*SOURCE MATERIAL*
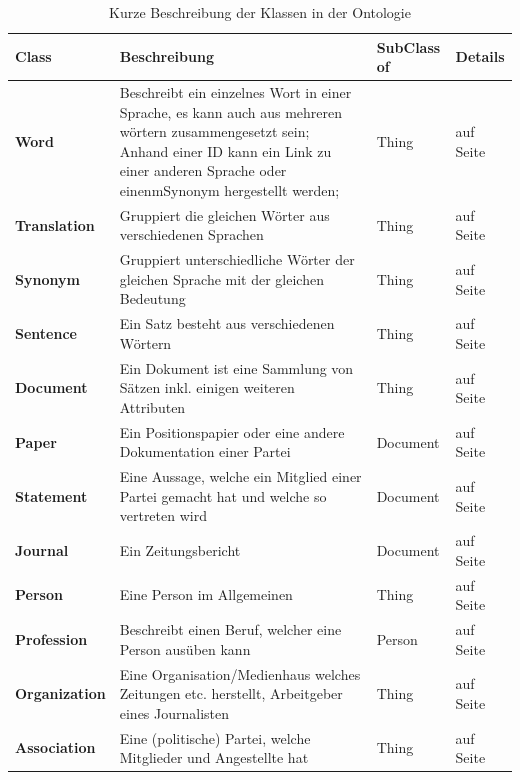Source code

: \documentclass[draft,
    11pt,
    latin1,
    a4paper,
    oneside
]{scrreprt}
\begin{document}
\begin{table}[H]
  \centering
  \begin{tabular}{ | l | p{4cm} | l | l| }
    \hline
    \textbf{Class} & \textbf{Beschreibung} & \textbf{SubClass of} & \textbf{Details} \\ \hline
    \textbf{Word} & Beschreibt ein einzelnes Wort in einer Sprache, es kann auch aus mehreren w\"ortern zusammengesetzt sein; Anhand einer ID kann ein Link zu einer anderen Sprache oder einenmSynonym hergestellt werden; & Thing & \nameref{sec:class_word} auf Seite \pageref{sec:class_word} \\ \hline
    \textbf{Translation} & Gruppiert die gleichen W\"orter aus verschiedenen Sprachen & Thing & \nameref{sec:class_translation} auf Seite \pageref{sec:class_translation} \\ \hline
    \textbf{Synonym} & Gruppiert unterschiedliche W\"orter der gleichen Sprache mit der gleichen Bedeutung & Thing & \nameref{sec:class_synonym} auf Seite \pageref{sec:class_synonym} \\ \hline
    \textbf{Sentence} & Ein Satz besteht aus verschiedenen W\"ortern & Thing & \nameref{sec:class_sentence} auf Seite \pageref{sec:class_sentence} \\ \hline
    \textbf{Document} & Ein Dokument ist eine Sammlung von S\"atzen inkl. einigen weiteren Attributen & Thing & \nameref{sec:class_document} auf Seite \pageref{sec:class_document} \\ \hline
    \textbf{Paper} & Ein Positionspapier oder eine andere Dokumentation einer Partei & Document & \nameref{sec:class_paper} auf Seite \pageref{sec:class_paper} \\ \hline
    \textbf{Statement} & Eine Aussage, welche ein Mitglied einer Partei gemacht hat und welche so vertreten wird & Document & \nameref{sec:class_statement} auf Seite \pageref{sec:class_statement} \\ \hline
    \textbf{Journal} & Ein Zeitungsbericht & Document & \nameref{sec:class_journal} auf Seite \pageref{sec:class_journal} \\ \hline
    \textbf{Person} & Eine Person im Allgemeinen & Thing & \nameref{sec:class_person} auf Seite \pageref{sec:class_person} \\ \hline
    \textbf{Profession} & Beschreibt einen Beruf, welcher eine Person aus\"uben kann & Person & \nameref{sec:class_profession} auf Seite \pageref{sec:class_profession} \\ \hline
    \textbf{Organization} & Eine Organisation/Medienhaus welches Zeitungen etc. herstellt, Arbeitgeber eines Journalisten & Thing & \nameref{sec:class_organization} auf Seite \pageref{sec:class_organization} \\ \hline
    \textbf{Association} & Eine (politische) Partei, welche Mitglieder und Angestellte hat & Thing & \nameref{sec:class_association} auf Seite \pageref{sec:class_association} \\ \hline
  \end{tabular}
  \caption{Kurze Beschreibung der Klassen in der Ontologie}
  \label{tbl:classes}
\end{table}
\end{document}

*INSTRUCTIONS TO FOLLOW*
Set down the whole listing exactly as given, except for the pictures.

*EXERCISE RESULT*
Source code

: \documentclass[draft,
    11pt,
    latin1,
    a4paper,
    oneside
]{scrreprt}
\begin{document}
\begin{table}[H]
  \centering
  \begin{tabular}{ | l | p{4cm} | l | l| }
    \hline
    \textbf{Class} & \textbf{Beschreibung} & \textbf{SubClass of} & \textbf{Details} \\ \hline
    \textbf{Word} & Beschreibt ein einzelnes Wort in einer Sprache, es kann auch aus mehreren w\"ortern zusammengesetzt sein; Anhand einer ID kann ein Link zu einer anderen Sprache oder einenmSynonym hergestellt werden; & Thing & \nameref{sec:class_word} auf Seite \pageref{sec:class_word} \\ \hline
    \textbf{Translation} & Gruppiert die gleichen W\"orter aus verschiedenen Sprachen & Thing & \nameref{sec:class_translation} auf Seite \pageref{sec:class_translation} \\ \hline
    \textbf{Synonym} & Gruppiert unterschiedliche W\"orter der gleichen Sprache mit der gleichen Bedeutung & Thing & \nameref{sec:class_synonym} auf Seite \pageref{sec:class_synonym} \\ \hline
    \textbf{Sentence} & Ein Satz besteht aus verschiedenen W\"ortern & Thing & \nameref{sec:class_sentence} auf Seite \pageref{sec:class_sentence} \\ \hline
    \textbf{Document} & Ein Dokument ist eine Sammlung von S\"atzen inkl. einigen weiteren Attributen & Thing & \nameref{sec:class_document} auf Seite \pageref{sec:class_document} \\ \hline
    \textbf{Paper} & Ein Positionspapier oder eine andere Dokumentation einer Partei & Document & \nameref{sec:class_paper} auf Seite \pageref{sec:class_paper} \\ \hline
    \textbf{Statement} & Eine Aussage, welche ein Mitglied einer Partei gemacht hat und welche so vertreten wird & Document & \nameref{sec:class_statement} auf Seite \pageref{sec:class_statement} \\ \hline
    \textbf{Journal} & Ein Zeitungsbericht & Document & \nameref{sec:class_journal} auf Seite \pageref{sec:class_journal} \\ \hline
    \textbf{Person} & Eine Person im Allgemeinen & Thing & \nameref{sec:class_person} auf Seite \pageref{sec:class_person} \\ \hline
    \textbf{Profession} & Beschreibt einen Beruf, welcher eine Person aus\"uben kann & Person & \nameref{sec:class_profession} auf Seite \pageref{sec:class_profession} \\ \hline
    \textbf{Organization} & Eine Organisation/Medienhaus welches Zeitungen etc. herstellt, Arbeitgeber eines Journalisten & Thing & \nameref{sec:class_organization} auf Seite \pageref{sec:class_organization} \\ \hline
    \textbf{Association} & Eine (politische) Partei, welche Mitglieder und Angestellte hat & Thing & \nameref{sec:class_association} auf Seite \pageref{sec:class_association} \\ \hline
  \end{tabular}
  \caption{Kurze Beschreibung der Klassen in der Ontologie}
  \label{tbl:classes}
\end{table}
\end{document}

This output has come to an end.